Una cosa es cierta, sin embargo: el mundo y la cultura cambian y los símbolos de reciprocidad
también, supongo que en la era de las cavernas no se pedían las cosas por favor, ni existía la
cortecía del «de nada», mucho menos el «pásala bien». El problema —yo creo— no es que
cambien de forma ciertas expresiones verbales de reciprocidad, sino que desaparezca la idea
misma de reemplazarlos con otros gestos, verbales o de cualquier otro tipo.

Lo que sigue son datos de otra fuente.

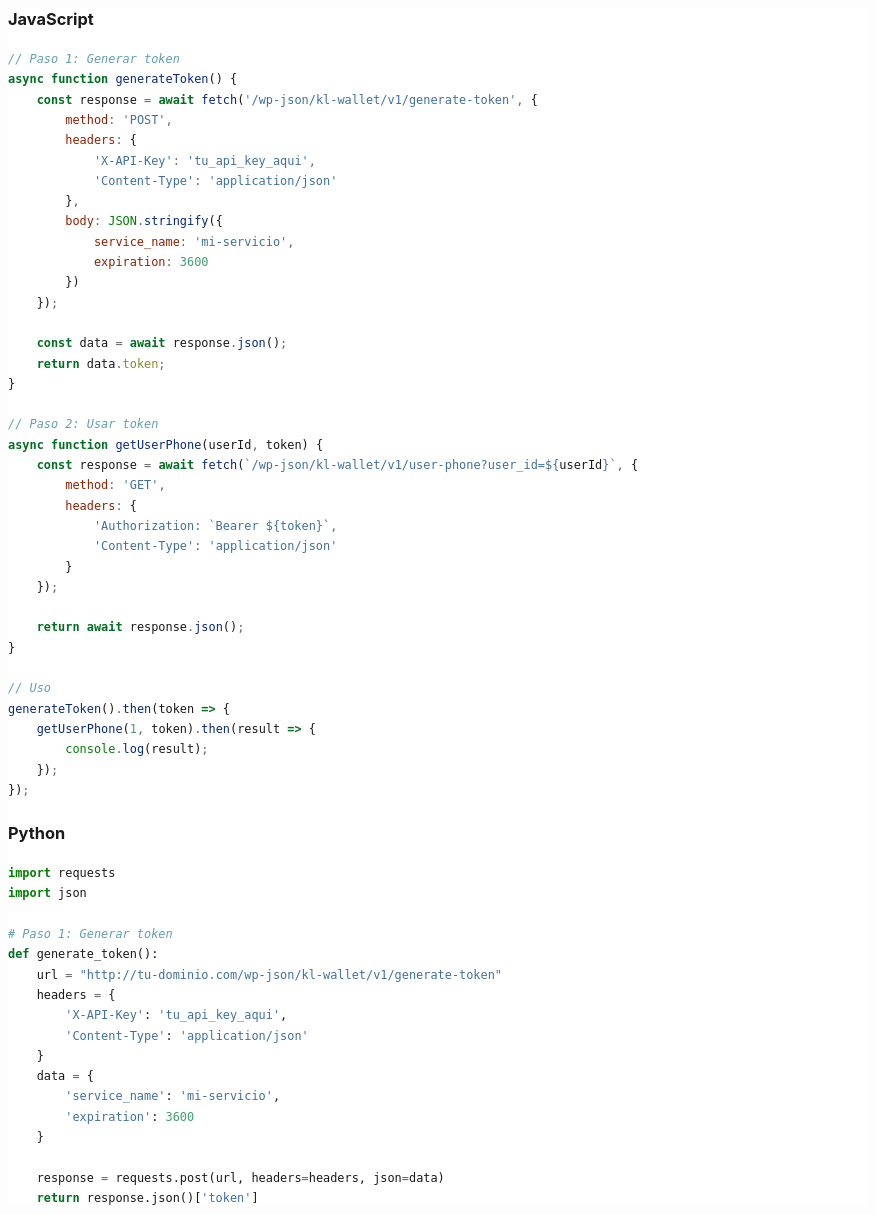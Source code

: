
```php
```

### JavaScript
```javascript
// Paso 1: Generar token
async function generateToken() {
    const response = await fetch('/wp-json/kl-wallet/v1/generate-token', {
        method: 'POST',
        headers: {
            'X-API-Key': 'tu_api_key_aqui',
            'Content-Type': 'application/json'
        },
        body: JSON.stringify({
            service_name: 'mi-servicio',
            expiration: 3600
        })
    });
    
    const data = await response.json();
    return data.token;
}

// Paso 2: Usar token
async function getUserPhone(userId, token) {
    const response = await fetch(`/wp-json/kl-wallet/v1/user-phone?user_id=${userId}`, {
        method: 'GET',
        headers: {
            'Authorization: `Bearer ${token}`,
            'Content-Type': 'application/json'
        }
    });
    
    return await response.json();
}

// Uso
generateToken().then(token => {
    getUserPhone(1, token).then(result => {
        console.log(result);
    });
});
```

### Python
```python
import requests
import json

# Paso 1: Generar token
def generate_token():
    url = "http://tu-dominio.com/wp-json/kl-wallet/v1/generate-token"
    headers = {
        'X-API-Key': 'tu_api_key_aqui',
        'Content-Type': 'application/json'
    }
    data = {
        'service_name': 'mi-servicio',
        'expiration': 3600
    }
    
    response = requests.post(url, headers=headers, json=data)
    return response.json()['token']

```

La ausencia de
reciprocidad en una sociedad lleva pronto a la violencia (mensaje que debería escuchar por
encima de todo grupo social, el ingrato, infeliz y contagioso feminismo contemporáneo, que es
sin lugar a dudas, la mayor sustancia corrosiva de la reciprocidad en nuestro tejido social).
Un teléfono inteligente piensa por nosotros, detengámonos un segundo en este detalle —desde
ciertos ángulos la característica más detestable y peligrosa de muchas nuevas tecnologías o
«gadgets» de uso personal—. Para pensar por nosotros, el teléfono almacena y pone en
operación cientos de templetes de distintos tamaños colores y formas, pero al fin y al cabo
templetes. El templete simboliza nuestro alejamiento del medio natural del que provenimos.
Una manzana —imaginémosla— y la infinita cantidad y variabilidad de tonos, brillos y colores
que hay en su superficie, en su contorno. No hablemos de su sabor y aroma si es una manzana
silvestre o de huerto.
Destrucción psíquica mutua: esa si es una forma de reciprocidad generalizada, quizás la única.
Infringiéndonos un tipo de daño que ni logarítmicamente podríamos representar en una grafica.
Es difícil no preguntarse ¿La idea de un autismo programado, inducido cultural y
tecnológicamente, es solo un experimento mental, una hipótesis de trabajo, o una realidad que
hay que empezar a tomar en bastante más en serio?